═══ Material shown
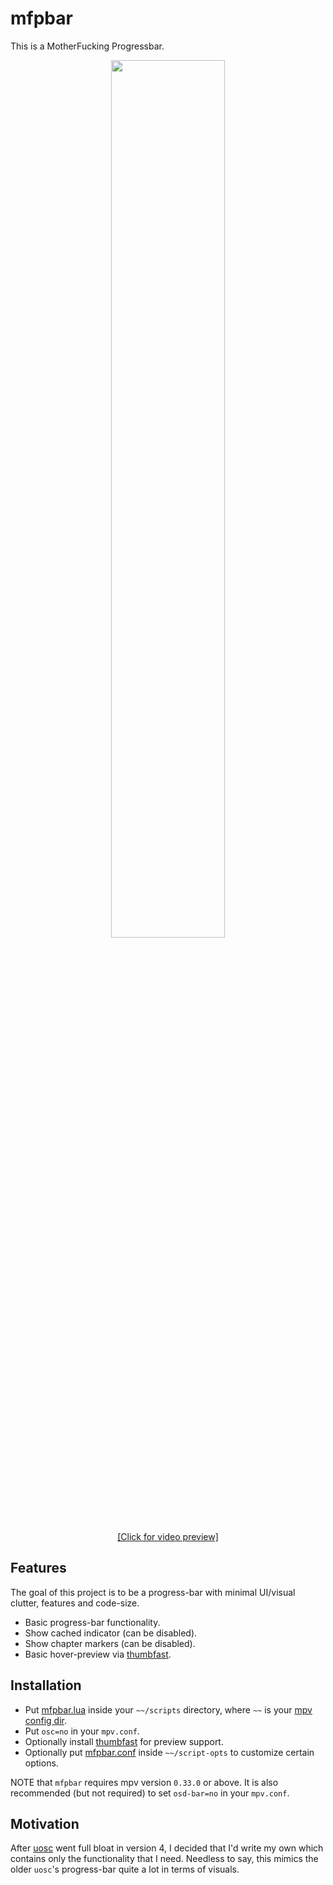 # mfpbar

This is a MotherFucking Progressbar.

<div align="center">
<a href="https://webm.red/view/WZhH.webm"><img width="60%" src="https://images2.imgbox.com/cb/e5/HcbVn5lT_o.png"></a>
<a href="https://webm.red/view/WZhH.webm"><p>[Click for video preview]</p></a>
</div>

## Features

The goal of this project is to be a progress-bar with minimal UI/visual clutter,
features and code-size.

* Basic progress-bar functionality.
* Show cached indicator (can be disabled).
* Show chapter markers (can be disabled).
* Basic hover-preview via [thumbfast][tf].

## Installation

* Put [mfpbar.lua](mfpbar.lua) inside your `~~/scripts` directory,
  where `~~` is your [mpv config dir](https://mpv.io/manual/master/#files).
* Put `osc=no` in your `mpv.conf`.
* Optionally install [thumbfast][tf] for preview support.
* Optionally put [mfpbar.conf](mfpbar.conf) inside `~~/script-opts` to customize
  certain options.

NOTE that `mfpbar` requires mpv version `0.33.0` or above.
It is also recommended (but not required) to set `osd-bar=no` in your `mpv.conf`.

[tf]: https://github.com/po5/thumbfast

## Motivation

After [uosc][] went full bloat in version 4, I decided that I'd write my own
which contains only the functionality that I need.
Needless to say, this mimics the older `uosc`'s progress-bar quite a lot in
terms of visuals.

[uosc]: https://github.com/tomasklaen/uosc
══════
How to complete this task:
Reproduce only the lines from the first line of the entries through the line containing "## Installation", exactly and with both ends kept. Omit the pictures.

Your solution:
 # mfpbar

This is a MotherFucking Progressbar.

<div align="center">
<a href="https://webm.red/view/WZhH.webm"><img width="60%" src="https://images2.imgbox.com/cb/e5/HcbVn5lT_o.png"></a>
<a href="https://webm.red/view/WZhH.webm"><p>[Click for video preview]</p></a>
</div>

## Features

The goal of this project is to be a progress-bar with minimal UI/visual clutter,
features and code-size.

* Basic progress-bar functionality.
* Show cached indicator (can be disabled).
* Show chapter markers (can be disabled).
* Basic hover-preview via [thumbfast][tf].

## Installation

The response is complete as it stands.